Now that we’re a few weeks into 2018 and you’re thinking about your goals or resolutions for the year, it’s the perfect time to reflect on where you sit financially and tackle your debt. Perhaps, you have already set out to be more physically fit by signing up for those hot yoga classes, or are tapping into your mental wellness by dedicating five minutes to meditation. While these are all great goals, why not round out 2018 by focusing on improving your financial wellbeing?

With any goal, financial or otherwise, it takes thoughtful planning and organizing to be carried through.  Avoid delays in your achievements by setting SMART goals to keep you focused, organized and on track for success. SMART goals are one of many goal planning tools that can be used to organize and track your financial progress throughout 2018.

SMART goals consist of 5 key components.
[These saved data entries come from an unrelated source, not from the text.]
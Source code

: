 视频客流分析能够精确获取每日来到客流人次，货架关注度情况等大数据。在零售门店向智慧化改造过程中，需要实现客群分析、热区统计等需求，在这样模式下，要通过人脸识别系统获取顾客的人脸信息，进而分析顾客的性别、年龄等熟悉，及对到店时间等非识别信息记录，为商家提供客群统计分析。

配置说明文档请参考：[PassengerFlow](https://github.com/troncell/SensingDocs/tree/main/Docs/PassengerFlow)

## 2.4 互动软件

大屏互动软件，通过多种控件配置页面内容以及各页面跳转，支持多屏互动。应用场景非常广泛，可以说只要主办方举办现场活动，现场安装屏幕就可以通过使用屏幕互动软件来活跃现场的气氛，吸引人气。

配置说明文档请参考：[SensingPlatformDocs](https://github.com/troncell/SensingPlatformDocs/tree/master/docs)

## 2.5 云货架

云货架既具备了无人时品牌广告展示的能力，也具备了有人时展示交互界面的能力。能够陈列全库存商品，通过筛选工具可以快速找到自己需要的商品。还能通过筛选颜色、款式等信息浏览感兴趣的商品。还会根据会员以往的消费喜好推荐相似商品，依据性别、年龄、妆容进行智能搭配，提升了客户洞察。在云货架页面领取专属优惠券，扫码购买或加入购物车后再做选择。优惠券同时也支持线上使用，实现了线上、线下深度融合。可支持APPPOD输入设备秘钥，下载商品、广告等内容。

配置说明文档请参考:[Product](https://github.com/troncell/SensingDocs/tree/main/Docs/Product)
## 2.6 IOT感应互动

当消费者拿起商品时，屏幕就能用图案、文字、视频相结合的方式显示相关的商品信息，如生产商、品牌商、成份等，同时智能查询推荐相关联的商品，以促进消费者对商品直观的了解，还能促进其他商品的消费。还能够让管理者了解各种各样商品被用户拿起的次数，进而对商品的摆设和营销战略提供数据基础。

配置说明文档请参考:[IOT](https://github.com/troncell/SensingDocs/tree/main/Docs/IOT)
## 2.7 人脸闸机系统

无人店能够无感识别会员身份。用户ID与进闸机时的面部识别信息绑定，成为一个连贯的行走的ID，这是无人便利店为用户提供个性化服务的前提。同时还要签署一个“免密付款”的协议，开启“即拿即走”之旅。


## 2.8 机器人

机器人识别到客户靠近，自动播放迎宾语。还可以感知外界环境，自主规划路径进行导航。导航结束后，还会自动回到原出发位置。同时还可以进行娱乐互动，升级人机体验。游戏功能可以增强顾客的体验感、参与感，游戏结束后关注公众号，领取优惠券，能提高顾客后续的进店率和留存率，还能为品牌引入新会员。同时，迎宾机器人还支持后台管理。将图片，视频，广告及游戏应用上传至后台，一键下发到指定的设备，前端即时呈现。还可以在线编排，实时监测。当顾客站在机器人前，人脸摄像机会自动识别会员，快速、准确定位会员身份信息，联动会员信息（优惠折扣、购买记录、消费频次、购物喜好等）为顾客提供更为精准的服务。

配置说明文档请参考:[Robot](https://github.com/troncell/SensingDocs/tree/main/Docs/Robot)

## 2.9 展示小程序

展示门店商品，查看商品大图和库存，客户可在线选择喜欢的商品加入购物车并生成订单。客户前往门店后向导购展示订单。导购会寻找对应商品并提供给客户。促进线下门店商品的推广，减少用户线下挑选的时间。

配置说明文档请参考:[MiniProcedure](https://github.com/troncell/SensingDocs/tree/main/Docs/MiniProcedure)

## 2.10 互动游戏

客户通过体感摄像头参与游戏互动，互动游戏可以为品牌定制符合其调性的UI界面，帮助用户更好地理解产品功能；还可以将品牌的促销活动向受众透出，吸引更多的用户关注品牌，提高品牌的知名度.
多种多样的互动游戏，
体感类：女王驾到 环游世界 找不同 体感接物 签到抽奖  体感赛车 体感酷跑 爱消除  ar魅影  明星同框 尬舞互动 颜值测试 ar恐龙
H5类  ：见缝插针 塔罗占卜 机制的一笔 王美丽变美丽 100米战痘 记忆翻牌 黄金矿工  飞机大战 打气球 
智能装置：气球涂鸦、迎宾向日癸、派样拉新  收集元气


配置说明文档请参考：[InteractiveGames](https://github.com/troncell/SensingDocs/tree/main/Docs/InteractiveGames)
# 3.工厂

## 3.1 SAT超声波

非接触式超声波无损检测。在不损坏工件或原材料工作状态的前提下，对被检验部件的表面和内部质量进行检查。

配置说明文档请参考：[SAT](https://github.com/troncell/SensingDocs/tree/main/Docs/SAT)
They must be Specific, Measurable, Achievable, Relevant and Time-Bound. When developing your SMART goals, keep these helpful tips in mind:

1. Be specific about what you want to accomplish. Think about “what” is important to you and why?

2. Make sure the goal is measurable to help track your progress. Assign numbers or percentages to your financial goal, like “paying down $10,000 of debt” or “saving 10% of each paycheque”

3. & 4. Have an achievable and realistic goal. Think about the factors that are outside of your control and how those factors could impact your success.  If the goal isn’t realistic, think about what is achievable and plan from there.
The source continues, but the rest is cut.